Lithium-ion Battery Recycling: Background on IBM’s pollution in Endicott NY.

Part 2: Archive of NoBurnBroome on their successful opposition to a lithium-ion battery recycling incineration scheme proposed for Endicott, Broome County, NY, between 2020-2021 | By Ellen Connett

Note: This series concerns a proposal to use incineration to recycle lithium-ion batteries. It was proposed for Endicott in Broome County NY. The proposal resulted in the formation of the group NoBurnBroome on April 15, 2020, to oppose the proposal, which it successfully accomplished in February 2021. The Fluoride Action Network was interested in this project because the novel use of incineration to recoup valuable metals would be a new, and non-assessed, exposure route to large amounts of hydrogen fluoride. Index to the series is here.


Overview

Endicott, in Broome County, NY, was the home of severe industrial pollution that took place over many decades. The pollution from IBM’s large operation in Endicott was the most recent. IBM dumped carcinogenic chemicals into the ground for over 30 years. Endicott residents learned that their community was contaminated in 2002. This is a brief introduction to that pollution which was the major reason that residents in Endicott fought the proposed incinerator project to recycle lithium-ion batteries. The Air Permit issued to the company (SungEel) noted that four human carcinogens would be emitted from the incinerator stacks. The state had offered SungEel $1.5 million to begin their business in Endicott.

The Endicott Library contains the archives on the Endicott Groundwater Monitoring Program.

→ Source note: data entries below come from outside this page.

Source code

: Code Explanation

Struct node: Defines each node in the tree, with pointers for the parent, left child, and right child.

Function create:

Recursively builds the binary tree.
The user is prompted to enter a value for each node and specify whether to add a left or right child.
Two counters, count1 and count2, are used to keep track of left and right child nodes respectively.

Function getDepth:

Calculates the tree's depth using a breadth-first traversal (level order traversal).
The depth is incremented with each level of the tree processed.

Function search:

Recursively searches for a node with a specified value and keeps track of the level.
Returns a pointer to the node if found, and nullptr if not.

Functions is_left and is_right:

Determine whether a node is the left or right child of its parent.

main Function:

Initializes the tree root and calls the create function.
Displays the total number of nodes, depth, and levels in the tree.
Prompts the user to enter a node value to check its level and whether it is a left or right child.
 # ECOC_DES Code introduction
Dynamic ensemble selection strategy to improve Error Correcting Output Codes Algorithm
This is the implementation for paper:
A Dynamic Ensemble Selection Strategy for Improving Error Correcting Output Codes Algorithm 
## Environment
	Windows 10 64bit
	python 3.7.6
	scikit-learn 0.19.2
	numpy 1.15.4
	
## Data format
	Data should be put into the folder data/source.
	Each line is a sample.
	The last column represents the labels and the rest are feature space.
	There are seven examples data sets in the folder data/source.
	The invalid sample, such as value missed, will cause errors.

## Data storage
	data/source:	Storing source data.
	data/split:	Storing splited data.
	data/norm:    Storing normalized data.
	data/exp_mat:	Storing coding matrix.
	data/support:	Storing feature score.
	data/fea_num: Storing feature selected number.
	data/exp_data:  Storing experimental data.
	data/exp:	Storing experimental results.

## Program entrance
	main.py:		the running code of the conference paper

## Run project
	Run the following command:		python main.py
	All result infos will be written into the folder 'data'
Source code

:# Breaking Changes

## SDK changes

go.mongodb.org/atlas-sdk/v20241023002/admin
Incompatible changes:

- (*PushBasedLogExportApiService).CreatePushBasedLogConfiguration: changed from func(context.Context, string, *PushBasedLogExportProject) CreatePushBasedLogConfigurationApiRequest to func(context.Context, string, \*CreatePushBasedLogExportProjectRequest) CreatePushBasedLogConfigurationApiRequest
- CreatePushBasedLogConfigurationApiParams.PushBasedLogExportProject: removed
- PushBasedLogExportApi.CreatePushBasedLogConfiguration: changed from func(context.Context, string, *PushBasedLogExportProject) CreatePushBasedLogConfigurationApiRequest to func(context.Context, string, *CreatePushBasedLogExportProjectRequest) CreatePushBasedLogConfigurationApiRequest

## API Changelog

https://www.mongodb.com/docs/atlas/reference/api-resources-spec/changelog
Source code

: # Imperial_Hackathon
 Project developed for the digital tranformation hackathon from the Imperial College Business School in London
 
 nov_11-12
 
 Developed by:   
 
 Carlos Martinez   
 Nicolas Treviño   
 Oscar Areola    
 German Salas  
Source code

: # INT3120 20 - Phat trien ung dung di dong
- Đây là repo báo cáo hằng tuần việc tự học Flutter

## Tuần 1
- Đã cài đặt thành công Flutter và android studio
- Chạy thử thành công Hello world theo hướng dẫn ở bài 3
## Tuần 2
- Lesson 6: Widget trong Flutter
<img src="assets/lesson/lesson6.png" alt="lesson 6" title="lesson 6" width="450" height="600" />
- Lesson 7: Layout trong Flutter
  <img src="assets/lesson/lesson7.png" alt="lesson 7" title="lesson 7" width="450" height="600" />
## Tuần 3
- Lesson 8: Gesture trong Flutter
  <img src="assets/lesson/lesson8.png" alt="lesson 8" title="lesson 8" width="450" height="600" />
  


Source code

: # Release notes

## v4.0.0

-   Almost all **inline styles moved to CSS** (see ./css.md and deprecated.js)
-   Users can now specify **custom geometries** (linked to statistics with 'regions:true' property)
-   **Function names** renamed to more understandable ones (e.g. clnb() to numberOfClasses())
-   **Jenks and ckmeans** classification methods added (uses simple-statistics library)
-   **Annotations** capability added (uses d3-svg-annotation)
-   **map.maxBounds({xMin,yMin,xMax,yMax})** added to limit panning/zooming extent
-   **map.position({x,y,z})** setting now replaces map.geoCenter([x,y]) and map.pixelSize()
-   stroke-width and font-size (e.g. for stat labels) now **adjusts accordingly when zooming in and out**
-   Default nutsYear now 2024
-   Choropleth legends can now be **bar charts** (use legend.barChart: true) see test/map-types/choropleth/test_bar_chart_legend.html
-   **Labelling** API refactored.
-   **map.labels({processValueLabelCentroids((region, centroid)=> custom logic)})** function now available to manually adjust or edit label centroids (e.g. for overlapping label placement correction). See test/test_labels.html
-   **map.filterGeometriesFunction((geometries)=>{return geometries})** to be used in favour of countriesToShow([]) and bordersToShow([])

On November 24, 2020, the U.S. Environmental Protection Agency issued the Final Risk Evaluation for Trichloroethylene, commonly known as TCE, the chemical considered to be one of the major toxics released from IBM’s operation in Endicott NY.

• After evaluating 54 conditions of use of TCE, EPA determined that TCE presents an unreasonable risk under 52 conditions of use. This includes unreasonable risks to health of workers and ONUs [occupational non-users] during occupational exposures, and to consumers and bystanders during exposures to consumer uses.
• These unreasonable risks include potential immunosuppression from acute exposures, and autoimmunity and cancer from chronic exposures.
• The conditions of use with unreasonable risks include manufacturing; processing as a reactant/intermediate, processing into a formulation, processing into articles, repackaging and recycling; use in various industrial and commercial uses including as a solvent for cleaning or degreasing; industrial and commercial use in adhesives and sealants, lubricants and greases, functional fluids, paints and coatings, and in a variety of cleaning products; commercial use in several products; several consumer uses; and disposal.
• The conditions of use that EPA determined do not present an unreasonable risk include distribution in commerce and consumer use in pepper spray.”

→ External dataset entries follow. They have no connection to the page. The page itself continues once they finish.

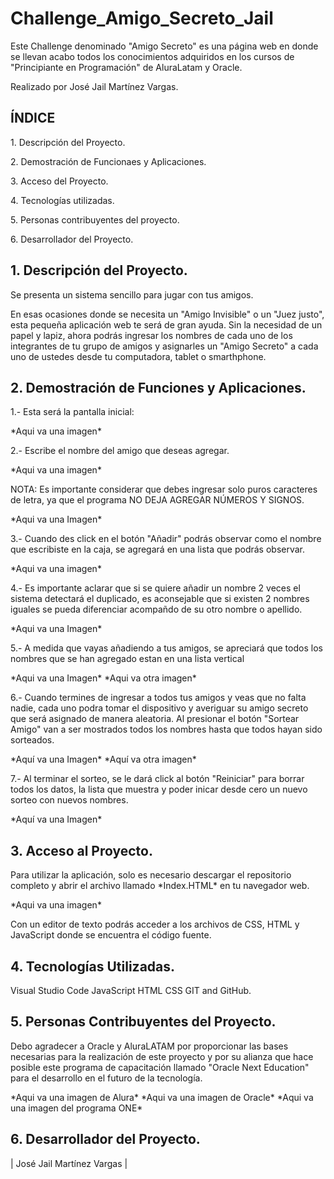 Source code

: # Challenge_Amigo_Secreto_Jail
Este Challenge denominado "Amigo Secreto" es una página web en donde se llevan acabo todos los conocimientos adquiridos en los cursos de "Principiante en Programación" de AluraLatam y Oracle. 
<p>Realizado por José Jail Martínez Vargas.</p>

## ÍNDICE

<p>1. Descripción del Proyecto.</p>
<p>2. Demostración de Funcionaes y Aplicaciones.</p>
<p>3. Acceso del Proyecto.
<p>4. Tecnologías utilizadas.</p>
<p>5. Personas contribuyentes del proyecto.</p>
<p>6. Desarrollador del Proyecto.</p>

## 1. Descripción del Proyecto.
<p>Se presenta un sistema sencillo para jugar con tus amigos.</p> <p>En esas ocasiones donde se necesita un "Amigo Invisible" o un "Juez justo", esta pequeña aplicación web te será de gran ayuda. Sin la necesidad de un papel y lapiz, ahora podrás ingresar los nombres de cada uno de los integrantes de tu grupo de amigos y asignarles un "Amigo Secreto" a cada uno de ustedes desde tu computadora, tablet o smarthphone.</p>

## 2. Demostración de Funciones y Aplicaciones.
<p>1.- Esta será la pantalla inicial: </p>
*Aqui va una imagen*

<p>2.- Escribe el nombre del amigo que deseas agregar.</p>
*Aqui va una imagen*

<p> NOTA: Es importante considerar que debes ingresar solo puros caracteres de letra, ya que el programa NO DEJA AGREGAR NÚMEROS Y SIGNOS. </p>
*Aqui va una Imagen*

<p>3.- Cuando des click en el botón "Añadir" podrás observar como el nombre que escribiste en la caja, se agregará en una lista que podrás observar.</p>
*Aqui va una imagen*

<p>4.- Es importante aclarar que si se quiere añadir un nombre 2 veces el sistema detectará el duplicado, es aconsejable que si existen 2 nombres iguales se pueda diferenciar acompañdo de su otro nombre o apellido. </p>
*Aqui va una Imagen*

<p>5.- A medida que vayas añadiendo a tus amigos, se apreciará que todos los nombres que se han agregado estan en una lista vertical</p>
*Aqui va una Imagen*
*Aqui va otra imagen*

<p>6.- Cuando termines de ingresar a todos tus amigos y veas que no falta nadie, cada uno podra tomar el dispositivo y averiguar su amigo secreto que será asignado de manera aleatoria. Al presionar el botón "Sortear Amigo" van a ser mostrados todos los nombres hasta que todos hayan sido sorteados.</p>
*Aquí va una Imagen*
*Aquí va otra imagen*

<p>7.- Al terminar el sorteo, se le dará click al botón "Reiniciar" para borrar todos los datos, la lista que muestra y poder inicar desde cero un nuevo sorteo con nuevos nombres. </p>
*Aquí va una Imagen*

## 3. Acceso al Proyecto.
<p> Para utilizar la aplicación, solo es necesario descargar el repositorio completo y abrir el archivo llamado *Index.HTML* en tu navegador web. </p>
*Aqui va una imagen*
<p> Con un editor de texto podrás acceder a los archivos de CSS, HTML y JavaScript donde se encuentra el código fuente. </p>

## 4. Tecnologías Utilizadas.
<p> Visual Studio Code JavaScript HTML CSS GIT and GitHub. </p>

## 5. Personas Contribuyentes del Proyecto.
<p> Debo agradecer a Oracle y AluraLATAM por proporcionar las bases necesarias para la realización de este proyecto y por su alianza que hace posible este programa de capacitación llamado "Oracle Next Education" para el desarrollo en el futuro de la tecnología.</p>
*Aqui va una imagen de Alura*
*Aqui va una imagen de Oracle*
*Aqui va una imagen del programa ONE*

## 6. Desarrollador del Proyecto.
<p> | José Jail Martínez Vargas | </p>
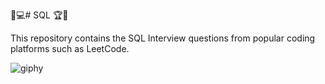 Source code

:  🎯💻# SQL 🏆🏅
 
 This repository contains the SQL Interview questions from popular coding platforms such as LeetCode.
 
![giphy](https://user-images.githubusercontent.com/85948585/147826455-6413e6c1-3d1d-4a7e-adfb-a19477dde850.gif)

Final Risk Evaluation of TCE at http://fluoridealert.org/wp-content/uploads/endicott.tce_.risk_evaluation.nov-2020.pdf

KEY POINTS from the Nontechnical Summary of the TCE Risk Evaluation, http://fluoridealert.org/wp-content/uploads/endicott.tce_.nontechnical_summary_final.nov-2020.pdf

EPA’s summary page on the TCE Risk Evaluation includes links to many subsets of their evaluation, https://www.epa.gov/assessing-and-managing-chemicals-under-tsca/final-risk-evaluation-trichloroethylene#documents


March 23, 2019. Life In The Plume: IBM’s Pollution Haunts a Village. The Post Standard, Syracuse NY.

“…toxic vapors were discovered in 2002… The contamination of Endicott and the cleanup effort by its main polluter, IBM Corp., have established the village as one of the largest known examples of vapor intrusion, a phenomenon in which volatile chemicals creep from far underground into the air of buildings above.”

“The company even built a water treatment plant equipped with $1.3 million air strippers, with two giant silos filled with what look like plastic whiffle balls that expose the water to air so any solvents in it evaporate before it’s treated. The plant was dedicated in 2005 with a ribbon-cutting and a plaque that says, “This water treatment plant was made possible by the generosity of the IBM Corp.”

2012. Forand SP, Lewis-Michl EL, Gomez MI. Adverse Birth Outcomes and Maternal Exposure to Trichloroethylene and Tetrachloroethylene through Soil Vapor Intrusion in New York. Environmental Health Perspectives 120(4):616-621.

2011. IBM Endicott Site, Health Statistics Review. NY Department of Health. Documents relating to the on-going projects in Endicott may be reviewed, as they become available, at the George F. Johnson Memorial Library, Village of Endicott, 1001 Park Street, Endicott, NY 13760.

2008. Clapp RW and Hoffman K. Cancer mortality in IBM Endicott plant workers, 1969–2001: an update on a NY production plantEnvironmental Health 7:13.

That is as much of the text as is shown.